Feste Feiern

Eine der Kernkompetenzen unserer Gemeinde ist aus meiner Sicht (aber mit Sicherheit 😉 ) die Gabe der Gastfreundschaft und damit verbunden die Gabe, Feste zu Feiern bzw. feste zu Feiern. Zwar hören das manche schon garnicht mehr so gerne, wenn ich es immer wieder betone, aber es ist so. Und es war ein Grund für uns, als Pastorenfamilie genau hierher nach Bad Kreuznach zu kommen.
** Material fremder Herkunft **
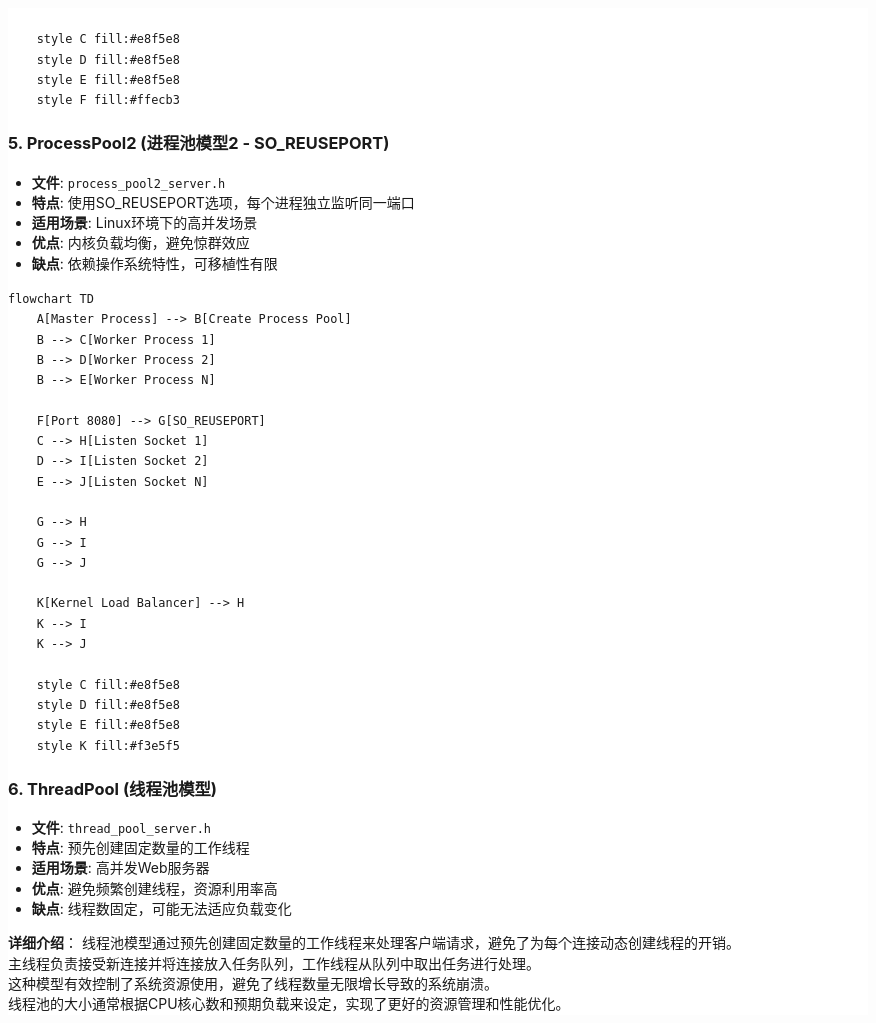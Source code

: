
 ```mermaid
    
    style C fill:#e8f5e8
    style D fill:#e8f5e8
    style E fill:#e8f5e8
    style F fill:#ffecb3
```

### 5. ProcessPool2 (进程池模型2 - SO_REUSEPORT)
- **文件**: `process_pool2_server.h`
- **特点**: 使用SO_REUSEPORT选项，每个进程独立监听同一端口
- **适用场景**: Linux环境下的高并发场景
- **优点**: 内核负载均衡，避免惊群效应
- **缺点**: 依赖操作系统特性，可移植性有限

```mermaid
flowchart TD
    A[Master Process] --> B[Create Process Pool]
    B --> C[Worker Process 1]
    B --> D[Worker Process 2]
    B --> E[Worker Process N]
    
    F[Port 8080] --> G[SO_REUSEPORT]
    C --> H[Listen Socket 1]
    D --> I[Listen Socket 2]
    E --> J[Listen Socket N]
    
    G --> H
    G --> I
    G --> J
    
    K[Kernel Load Balancer] --> H
    K --> I
    K --> J
    
    style C fill:#e8f5e8
    style D fill:#e8f5e8
    style E fill:#e8f5e8
    style K fill:#f3e5f5
```

### 6. ThreadPool (线程池模型)
- **文件**: `thread_pool_server.h`
- **特点**: 预先创建固定数量的工作线程
- **适用场景**: 高并发Web服务器
- **优点**: 避免频繁创建线程，资源利用率高
- **缺点**: 线程数固定，可能无法适应负载变化

**详细介绍**：
线程池模型通过预先创建固定数量的工作线程来处理客户端请求，避免了为每个连接动态创建线程的开销。  
主线程负责接受新连接并将连接放入任务队列，工作线程从队列中取出任务进行处理。  
这种模型有效控制了系统资源使用，避免了线程数量无限增长导致的系统崩溃。  
线程池的大小通常根据CPU核心数和预期负载来设定，实现了更好的资源管理和性能优化。  
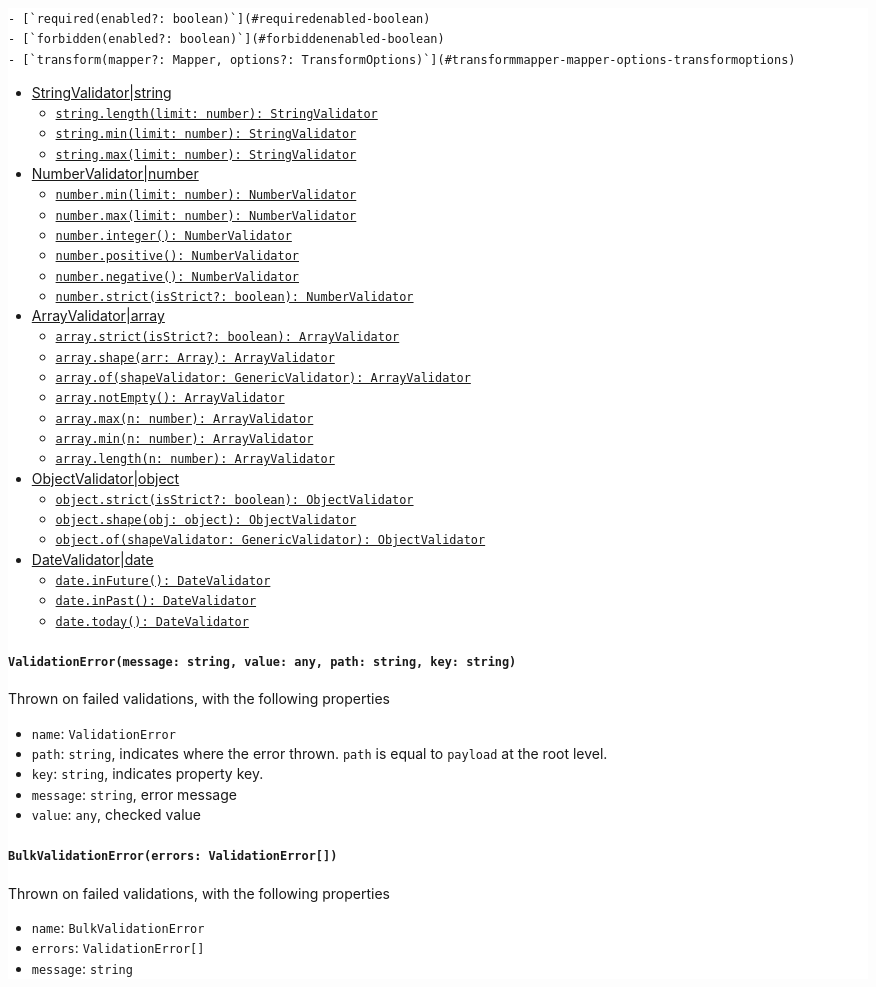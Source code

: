     - [`required(enabled?: boolean)`](#requiredenabled-boolean)
    - [`forbidden(enabled?: boolean)`](#forbiddenenabled-boolean)
    - [`transform(mapper?: Mapper, options?: TransformOptions)`](#transformmapper-mapper-options-transformoptions)
  - [StringValidator|string](#stringvalidator)
    - [`string.length(limit: number): StringValidator`](#stringlengthlimit-number-stringvalidator)
    - [`string.min(limit: number): StringValidator`](#stringminlimit-number-stringvalidator)
    - [`string.max(limit: number): StringValidator`](#stringmaxlimit-number-stringvalidator)
  - [NumberValidator|number](#numbervalidator)
    - [`number.min(limit: number): NumberValidator`](#numberminlimit-number-numbervalidator)
    - [`number.max(limit: number): NumberValidator`](#numbermaxlimit-number-numbervalidator)
    - [`number.integer(): NumberValidator`](#numberinteger-numbervalidator)
    - [`number.positive(): NumberValidator`](#numberpositive-numbervalidator)
    - [`number.negative(): NumberValidator`](#numbernegative-numbervalidator)
    - [`number.strict(isStrict?: boolean): NumberValidator`](#numberstrictisstrict-boolean-numbervalidator)
  - [ArrayValidator|array](#arrayvalidator)
    - [`array.strict(isStrict?: boolean): ArrayValidator`](#arraystrictisstrict-boolean-arrayvalidator)
    - [`array.shape(arr: Array): ArrayValidator`](#arrayshapearr-array-arrayvalidator)
    - [`array.of(shapeValidator: GenericValidator): ArrayValidator`](#arrayofshapevalidator-genericvalidator-arrayvalidator)
    - [`array.notEmpty(): ArrayValidator`](#arraynotempty-arrayvalidator)
    - [`array.max(n: number): ArrayValidator`](#arraymaxn-number-arrayvalidator)
    - [`array.min(n: number): ArrayValidator`](#arrayminn-number-arrayvalidator)
    - [`array.length(n: number): ArrayValidator`](#arraylengthn-number-arrayvalidator)
  - [ObjectValidator|object](#objectvalidator)
    - [`object.strict(isStrict?: boolean): ObjectValidator`](#objectstrictisstrict-boolean-objectvalidator)
    - [`object.shape(obj: object): ObjectValidator`](#objectshapeobj-object-objectvalidator)
    - [`object.of(shapeValidator: GenericValidator): ObjectValidator`](#objectofshapevalidator-genericvalidator-objectvalidator)
  - [DateValidator|date](#datevalidator)
    - [`date.inFuture(): DateValidator`](#dateinfuture-datevalidator)
    - [`date.inPast(): DateValidator`](#dateinpast-datevalidator)
    - [`date.today(): DateValidator`](#datetoday-datevalidator)

#### `ValidationError(message: string, value: any, path: string, key: string)`

Thrown on failed validations, with the following properties

- `name`: `ValidationError`
- `path`: `string`, indicates where the error thrown. `path` is equal to `payload` at the root level.
- `key`: `string`, indicates property key.
- `message`: `string`,  error message
- `value`: `any`, checked value

#### `BulkValidationError(errors: ValidationError[])`

Thrown on failed validations, with the following properties

- `name`: `BulkValidationError`
- `errors`:  `ValidationError[]`
- `message`: `string`
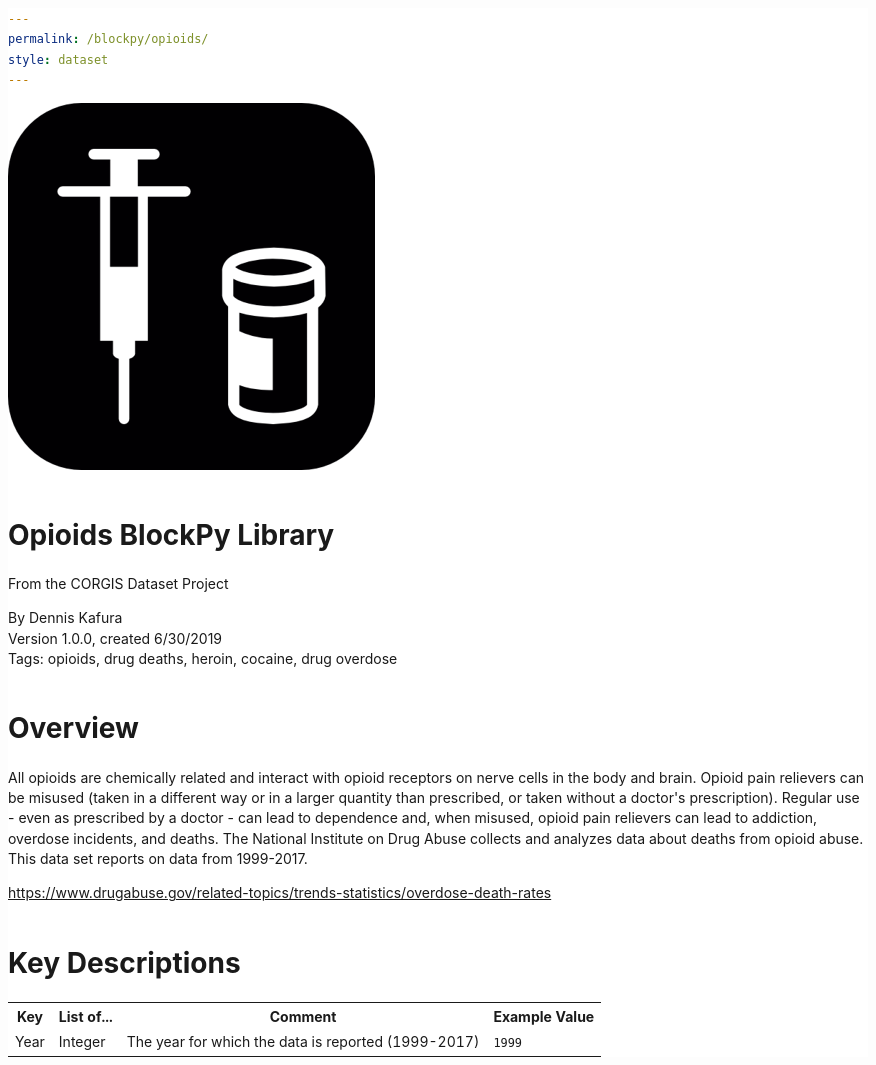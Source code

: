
 ```yaml
---
permalink: /blockpy/opioids/
style: dataset
---
```


<img class="img-thumbnail float-right"
     src="/images/datasets/opioid-image.png"
     alt="opioids icon"
     role="presentation">

# Opioids BlockPy Library

<p class='lead'>From the CORGIS Dataset Project</p>

<span class='text-muted'>By Dennis Kafura</span><br>
<span class='text-muted'>Version 1.0.0, created 6/30/2019</span><br>
<span class='text-muted'>Tags: opioids, drug deaths, heroin, cocaine, drug overdose</span>

# Overview

All opioids are chemically related and interact with opioid receptors on nerve cells in the body and brain. Opioid pain relievers  can be misused (taken in a different way or in a larger quantity than prescribed, or taken without a doctor's prescription). Regular use - even as prescribed by a doctor - can lead to dependence and, when misused, opioid pain relievers can lead to addiction, overdose incidents, and deaths. The National Institute on Drug Abuse collects and analyzes data about deaths from opioid abuse. This data set reports on data from 1999-2017.


<https://www.drugabuse.gov/related-topics/trends-statistics/overdose-death-rates>




# Key Descriptions
    
<table class='table table-condensed table-striped table-bordered table-hover'>
<tr>
    <th class=''>Key</th>
    <th class=''>List of...</th>
    <th class=''>Comment</th>
    <th class=''>Example Value</th>
</tr>

<tr>
    <td>Year</td>
    <td>Integer</td> 
    <td>The year for which the data is reported (1999-2017)</td>
    <td><code>1999</code></td>
</tr>

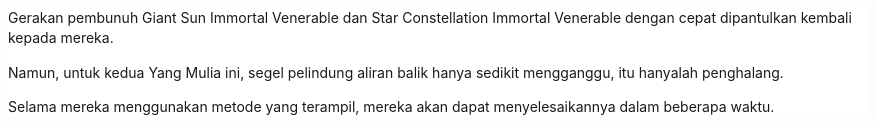 Gerakan pembunuh Giant Sun Immortal Venerable dan Star Constellation Immortal Venerable dengan cepat dipantulkan kembali kepada mereka.

Namun, untuk kedua Yang Mulia ini, segel pelindung aliran balik hanya sedikit mengganggu, itu hanyalah penghalang.

Selama mereka menggunakan metode yang terampil, mereka akan dapat menyelesaikannya dalam beberapa waktu.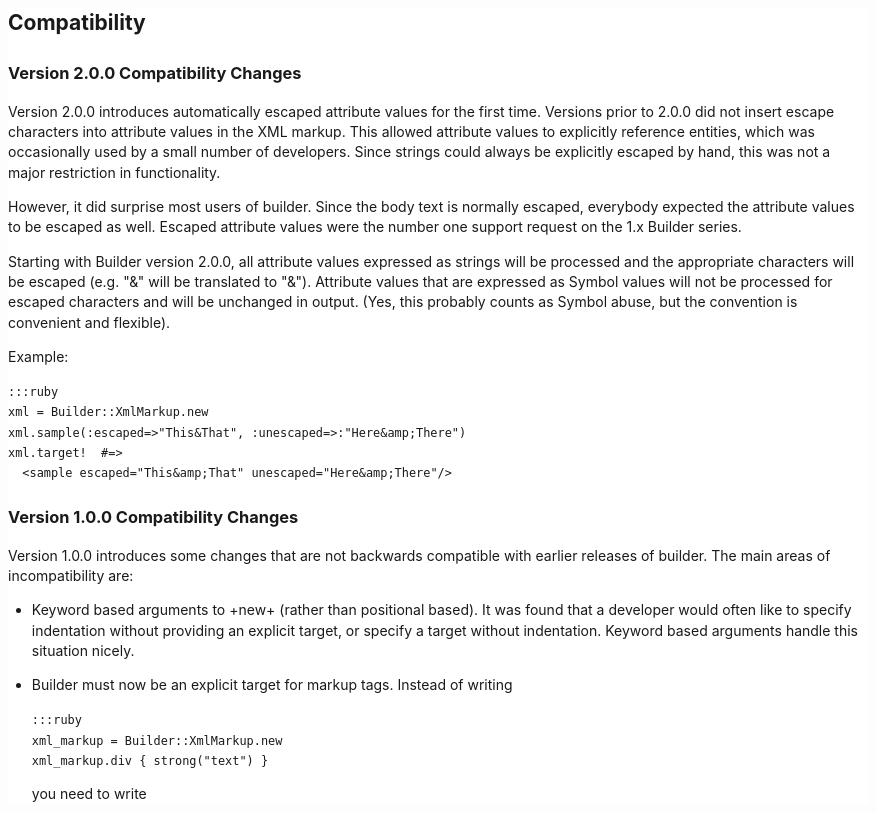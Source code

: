 
## Compatibility

### Version 2.0.0 Compatibility Changes

Version 2.0.0 introduces automatically escaped attribute values for
the first time.  Versions prior to 2.0.0 did not insert escape
characters into attribute values in the XML markup.  This allowed
attribute values to explicitly reference entities, which was
occasionally used by a small number of developers.  Since strings
could always be explicitly escaped by hand, this was not a major
restriction in functionality.

However, it did surprise most users of builder.  Since the body text is
normally escaped, everybody expected the attribute values to be
escaped as well.  Escaped attribute values were the number one support
request on the 1.x Builder series.

Starting with Builder version 2.0.0, all attribute values expressed as
strings will be processed and the appropriate characters will be
escaped (e.g. "&" will be translated to "&amp;").  Attribute values
that are expressed as Symbol values will not be processed for escaped
characters and will be unchanged in output. (Yes, this probably counts
as Symbol abuse, but the convention is convenient and flexible).

Example:

    :::ruby
    xml = Builder::XmlMarkup.new
    xml.sample(:escaped=>"This&That", :unescaped=>:"Here&amp;There")
    xml.target!  #=>
      <sample escaped="This&amp;That" unescaped="Here&amp;There"/>


### Version 1.0.0 Compatibility Changes

Version 1.0.0 introduces some changes that are not backwards
compatible with earlier releases of builder.  The main areas of
incompatibility are:

* Keyword based arguments to +new+ (rather than positional based).  It
  was found that a developer would often like to specify indentation
  without providing an explicit target, or specify a target without
  indentation.  Keyword based arguments handle this situation nicely.

* Builder must now be an explicit target for markup tags.  Instead of
  writing
  

      :::ruby    
      xml_markup = Builder::XmlMarkup.new
      xml_markup.div { strong("text") }


  you need to write
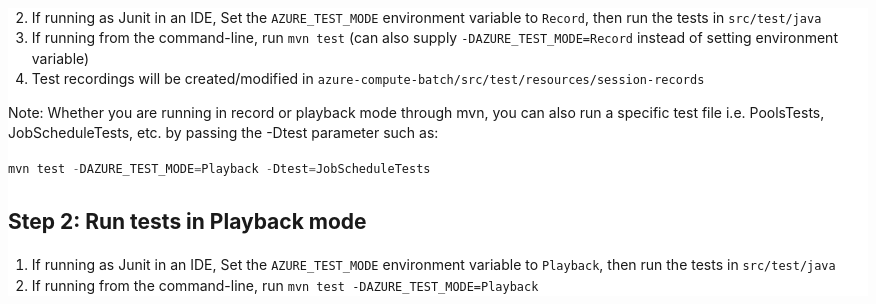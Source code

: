2. If running as Junit in an IDE, Set the `AZURE_TEST_MODE` environment variable to `Record`, then run the tests in `src/test/java`
3. If running from the command-line, run `mvn test` (can also supply `-DAZURE_TEST_MODE=Record` instead of setting environment variable)
4. Test recordings will be created/modified in `azure-compute-batch/src/test/resources/session-records`

Note: Whether you are running in record or playback mode through mvn, you can also run a specific test file i.e. PoolsTests, JobScheduleTests, etc. by passing the -Dtest parameter such as:

```java
mvn test -DAZURE_TEST_MODE=Playback -Dtest=JobScheduleTests
```

## Step 2: Run tests in Playback mode

1. If running as Junit in an IDE, Set the `AZURE_TEST_MODE` environment variable to `Playback`, then run the tests in `src/test/java`
2. If running from the command-line, run `mvn test -DAZURE_TEST_MODE=Playback`


[product_documentation]: https://azure.microsoft.com/services/
[docs]: https://azure.github.io/azure-sdk-for-java/
[jdk]: /java/azure/jdk/
[azure_subscription]: https://azure.microsoft.com/free/
[java_building_wiki]: https://github.com/Azure/azure-sdk-for-java/wiki/Building



[//]: # ({x-version-update-start;com.azure:azure-compute-batch;current})
[//]: # ({x-version-update-end})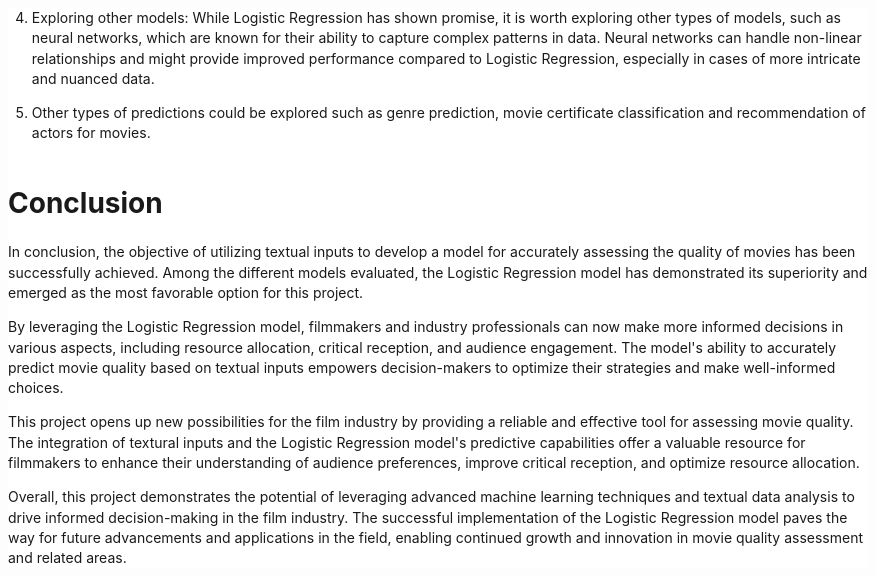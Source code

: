 4. Exploring other models: While Logistic Regression has shown promise, it is worth exploring other types of models, such as neural networks, which are known for their ability to capture complex patterns in data. Neural networks can handle non-linear relationships and might provide improved performance compared to Logistic Regression, especially in cases of more intricate and nuanced data.

5. Other types of predictions could be explored such as genre prediction, movie certificate classification and recommendation of actors for movies.

# Conclusion

In conclusion, the objective of utilizing textual inputs to develop a model for accurately assessing the quality of movies has been successfully achieved. Among the different models evaluated, the Logistic Regression model has demonstrated its superiority and emerged as the most favorable option for this project.

By leveraging the Logistic Regression model, filmmakers and industry professionals can now make more informed decisions in various aspects, including resource allocation, critical reception, and audience engagement. The model's ability to accurately predict movie quality based on textual inputs empowers decision-makers to optimize their strategies and make well-informed choices.

This project opens up new possibilities for the film industry by providing a reliable and effective tool for assessing movie quality. The integration of textural inputs and the Logistic Regression model's predictive capabilities offer a valuable resource for filmmakers to enhance their understanding of audience preferences, improve critical reception, and optimize resource allocation.

Overall, this project demonstrates the potential of leveraging advanced machine learning techniques and textual data analysis to drive informed decision-making in the film industry. The successful implementation of the Logistic Regression model paves the way for future advancements and applications in the field, enabling continued growth and innovation in movie quality assessment and related areas.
Nun lese ich gerade wieder mit sehr viel Gewinn für mich selbst das hochinteressante, bereichernde, weiterbringende, lesenswerte und deshalb empfehlenswerte Buch von Anselm Grün mit dem Titel „Im Zeitmaß der Mönche, Vom Umgang mit einem wertvollen Gut„. Er schreibt darin unter anderem im Abschnitt „Vom Rhythmus des Jahres und vom Zyklus der Feste“ (s. 71ff.) folgendes:

„Das Jahr ist von Festen durchbrochen, die der Zeit ein immer anderes Gepräge verleihen. … Die Feste erinnern die Menschen an die Urzeit, an die ursprünglich heilige Zeit und schenken ihnen Anteil daran. Die Feste sind wie eine Erneuerung der Zeit aus dem Ursprung heraus. Indem am Fest die heilige Zeit in unsere vergängliche Zeit einbricht, bekommt die verbrauchte Zeit wieder ihre Frische. Am Fest wird mitten in der Zeit das Ewige erfahrbar. Das Fest transzendiert den Alltag und gibt der Zeit, die ausgenutzt wird eine andere Qualität. … Feste sind ‚Räume, in denen der mensch aufatmet und alle Funktionalitäten unterbricht‘ (Garhammer). Feste sind heilige Zeiten.“ …

„Demokrit hat das Fest als Rasthaus auf dem Weg unseres Lebens verstanden: ‚Leben ohne Feste ist wie ein langer Weg ohne Rasthäuser.‘ Feste unterbrechen die Eintönigkeit des Alltags. Unser Leben ist ein ständiges Unterwegssein. Doch wir können nicht immerzu wandern. Wir brauchen auf unserem Weg Rasthäuser, sonst ermüden wir. … Wir können unseren Weg nur dann freudig und beschwingt gehen, wenn wir wissen, dass uns auf dem Weg immer wieder eine Rast erwartet. Rast hat mit Ruhe zu tun. … Wir brauchen immer wieder ein Rasthaus, in das wir einkehren können, damit der Weg nicht zu beschwerlich wird und uns zur Umkehr zwingt. Kehren heißt: wenden, umwenden, verwandeln. Wer einkehrt, der geht verwandelt weiter. Feste sind eine Einkehr auf unserem Weg, damit wir verwandelt weitergehen können, anstatt zum Ausgangspunkt zurückkehren zu müssen.“

Friedrich Schleiermacher hat einmal gesagt: Der Gottesdienst ist Fest. Dann ist die Kirche ein solches Rasthaus. Wie spannend, diesem Gedanken nachzugehen. Was wäre das für ein Fest, ihn auch im Gemeindeleben fruchtbar zu machen.